I really like the flow of the current intro docs and I think we’d lose people if we broke things up too much. That said, the reference is invaluable and we should find a way for you to update it. My first blush was that it should be generated from MD but then I took another look and realize that like so many things here, the reference is itself a product. It’s really quite nicely laid out. If we went to autogeneration we’d lose that.
Do you have a sense for how many OPS we’re talking about? And how frequently changing? If this is a somewhat singular event maybe it’s worth it to just edit the PDF. I can probably wrangle that or I’m sure someone here can.
Are you thinking of creating a new branch (or branches) for 2.0 and in-progress docs? It would be nice if folks could easily access docs consistent with whatever firmware version they’ve got. (There’s regular confusion like this around meadowphysics for example.)
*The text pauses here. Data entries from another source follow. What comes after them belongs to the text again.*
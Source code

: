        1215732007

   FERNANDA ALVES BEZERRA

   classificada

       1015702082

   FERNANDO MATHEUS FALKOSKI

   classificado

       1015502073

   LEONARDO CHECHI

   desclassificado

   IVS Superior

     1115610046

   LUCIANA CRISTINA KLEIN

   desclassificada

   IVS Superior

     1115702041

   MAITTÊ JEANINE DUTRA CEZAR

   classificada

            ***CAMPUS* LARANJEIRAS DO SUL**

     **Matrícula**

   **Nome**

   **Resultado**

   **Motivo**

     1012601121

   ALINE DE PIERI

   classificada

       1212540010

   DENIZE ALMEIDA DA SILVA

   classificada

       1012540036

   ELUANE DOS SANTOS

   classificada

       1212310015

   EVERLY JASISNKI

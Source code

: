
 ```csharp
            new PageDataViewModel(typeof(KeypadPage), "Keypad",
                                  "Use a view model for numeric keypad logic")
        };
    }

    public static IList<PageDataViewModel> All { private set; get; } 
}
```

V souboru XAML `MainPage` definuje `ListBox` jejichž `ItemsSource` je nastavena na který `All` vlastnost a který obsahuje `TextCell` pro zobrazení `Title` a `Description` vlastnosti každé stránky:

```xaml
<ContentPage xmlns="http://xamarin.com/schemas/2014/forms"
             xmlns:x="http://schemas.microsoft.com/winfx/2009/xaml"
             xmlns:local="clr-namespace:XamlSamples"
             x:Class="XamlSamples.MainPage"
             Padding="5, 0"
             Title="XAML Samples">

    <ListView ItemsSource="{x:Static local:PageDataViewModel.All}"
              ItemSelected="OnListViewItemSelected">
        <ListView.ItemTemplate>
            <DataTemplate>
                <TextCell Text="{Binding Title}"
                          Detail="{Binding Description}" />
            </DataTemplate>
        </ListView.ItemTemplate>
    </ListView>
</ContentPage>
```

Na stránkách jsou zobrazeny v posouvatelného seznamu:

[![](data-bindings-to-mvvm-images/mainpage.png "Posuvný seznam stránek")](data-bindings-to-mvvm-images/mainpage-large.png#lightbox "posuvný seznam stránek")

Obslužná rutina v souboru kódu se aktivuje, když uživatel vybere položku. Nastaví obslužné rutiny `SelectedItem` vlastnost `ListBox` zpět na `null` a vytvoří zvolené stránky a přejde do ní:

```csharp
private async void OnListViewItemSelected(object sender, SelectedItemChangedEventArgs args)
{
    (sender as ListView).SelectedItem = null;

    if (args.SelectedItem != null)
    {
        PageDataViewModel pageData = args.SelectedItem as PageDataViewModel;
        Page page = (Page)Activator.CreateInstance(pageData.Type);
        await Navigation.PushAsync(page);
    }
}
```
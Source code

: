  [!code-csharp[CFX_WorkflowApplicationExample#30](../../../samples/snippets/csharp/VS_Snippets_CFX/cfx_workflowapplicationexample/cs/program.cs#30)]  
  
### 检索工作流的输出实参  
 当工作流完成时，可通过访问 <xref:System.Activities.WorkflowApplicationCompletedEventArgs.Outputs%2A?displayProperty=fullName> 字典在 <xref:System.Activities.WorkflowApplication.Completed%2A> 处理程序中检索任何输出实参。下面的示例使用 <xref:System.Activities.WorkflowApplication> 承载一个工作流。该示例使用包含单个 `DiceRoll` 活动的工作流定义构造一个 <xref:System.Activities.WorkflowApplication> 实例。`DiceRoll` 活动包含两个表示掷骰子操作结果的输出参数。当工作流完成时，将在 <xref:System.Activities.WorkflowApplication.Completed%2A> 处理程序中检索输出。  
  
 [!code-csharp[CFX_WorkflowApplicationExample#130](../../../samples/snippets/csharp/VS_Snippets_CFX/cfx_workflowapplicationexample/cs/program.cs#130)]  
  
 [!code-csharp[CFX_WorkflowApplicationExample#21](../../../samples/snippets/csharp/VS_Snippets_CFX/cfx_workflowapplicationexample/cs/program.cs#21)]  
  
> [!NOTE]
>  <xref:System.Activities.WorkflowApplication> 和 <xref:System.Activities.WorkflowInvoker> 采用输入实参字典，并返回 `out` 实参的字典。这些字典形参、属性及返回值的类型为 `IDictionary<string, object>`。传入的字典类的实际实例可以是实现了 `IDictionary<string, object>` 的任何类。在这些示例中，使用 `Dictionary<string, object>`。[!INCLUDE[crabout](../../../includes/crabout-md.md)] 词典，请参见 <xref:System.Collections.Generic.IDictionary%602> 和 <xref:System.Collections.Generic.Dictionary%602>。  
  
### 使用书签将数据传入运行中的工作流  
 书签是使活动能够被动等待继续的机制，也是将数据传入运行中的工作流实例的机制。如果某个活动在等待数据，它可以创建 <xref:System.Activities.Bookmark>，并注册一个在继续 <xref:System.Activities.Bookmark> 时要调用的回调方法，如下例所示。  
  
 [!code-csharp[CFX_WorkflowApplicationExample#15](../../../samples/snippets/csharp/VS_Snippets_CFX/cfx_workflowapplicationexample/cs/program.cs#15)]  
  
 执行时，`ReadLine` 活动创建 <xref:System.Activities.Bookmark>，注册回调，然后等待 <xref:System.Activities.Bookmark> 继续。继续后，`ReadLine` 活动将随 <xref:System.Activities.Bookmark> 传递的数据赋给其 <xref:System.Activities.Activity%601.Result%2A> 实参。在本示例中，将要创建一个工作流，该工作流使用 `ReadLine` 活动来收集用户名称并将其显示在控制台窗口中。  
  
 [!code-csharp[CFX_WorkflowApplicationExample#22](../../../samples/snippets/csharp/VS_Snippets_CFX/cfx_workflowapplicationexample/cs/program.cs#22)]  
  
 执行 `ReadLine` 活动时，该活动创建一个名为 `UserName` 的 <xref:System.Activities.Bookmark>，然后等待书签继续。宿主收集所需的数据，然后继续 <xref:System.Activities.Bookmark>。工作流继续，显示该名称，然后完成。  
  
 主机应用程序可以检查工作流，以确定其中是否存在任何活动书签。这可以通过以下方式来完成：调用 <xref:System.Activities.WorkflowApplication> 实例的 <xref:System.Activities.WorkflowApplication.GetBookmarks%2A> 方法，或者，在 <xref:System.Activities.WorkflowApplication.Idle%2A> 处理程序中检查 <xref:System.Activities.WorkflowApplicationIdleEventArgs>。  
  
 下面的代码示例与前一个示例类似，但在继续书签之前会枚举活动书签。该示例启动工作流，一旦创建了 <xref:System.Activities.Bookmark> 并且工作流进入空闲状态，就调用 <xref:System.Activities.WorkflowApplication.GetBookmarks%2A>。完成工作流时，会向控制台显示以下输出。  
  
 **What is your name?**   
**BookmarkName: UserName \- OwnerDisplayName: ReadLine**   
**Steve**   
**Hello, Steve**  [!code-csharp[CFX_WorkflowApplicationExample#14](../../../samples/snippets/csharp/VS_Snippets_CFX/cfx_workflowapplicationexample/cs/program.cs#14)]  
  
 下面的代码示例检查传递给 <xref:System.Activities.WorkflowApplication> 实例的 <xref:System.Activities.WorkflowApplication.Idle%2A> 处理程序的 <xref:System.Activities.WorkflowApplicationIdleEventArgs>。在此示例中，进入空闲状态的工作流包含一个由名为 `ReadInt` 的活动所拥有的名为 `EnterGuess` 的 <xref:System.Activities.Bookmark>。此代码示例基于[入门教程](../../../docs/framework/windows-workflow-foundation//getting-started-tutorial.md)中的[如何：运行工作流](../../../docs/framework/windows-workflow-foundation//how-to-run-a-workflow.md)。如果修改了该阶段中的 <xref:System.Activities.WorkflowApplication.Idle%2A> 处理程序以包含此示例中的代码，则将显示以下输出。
Yes! I think this is very confusing. And even more confusing with different versions of the firmware and docs that may be ahead or behind what you have locally installed.
For a roll-up of things like this maybe we could create a modules section in a community-managed FAQ on the nascent community docs repo? (Feel free to chime in on the corresponding issue if you think it’s a good idea!)
The trouble is it’s hard to find the relevant topics and it’s especially hard with modules that have multiple firmwares (and revisions). I guess I was proposing a kind of curated aggregator. An entry could very well just enumerate threads to pop over to.
I’m not following the problem… There’s docs and updates - those should be handled by the product owner/team. Then there’s discussion. Online forums have never been an ‘all thing alike in one place’ extremely organized medium. Lines seems pretty good.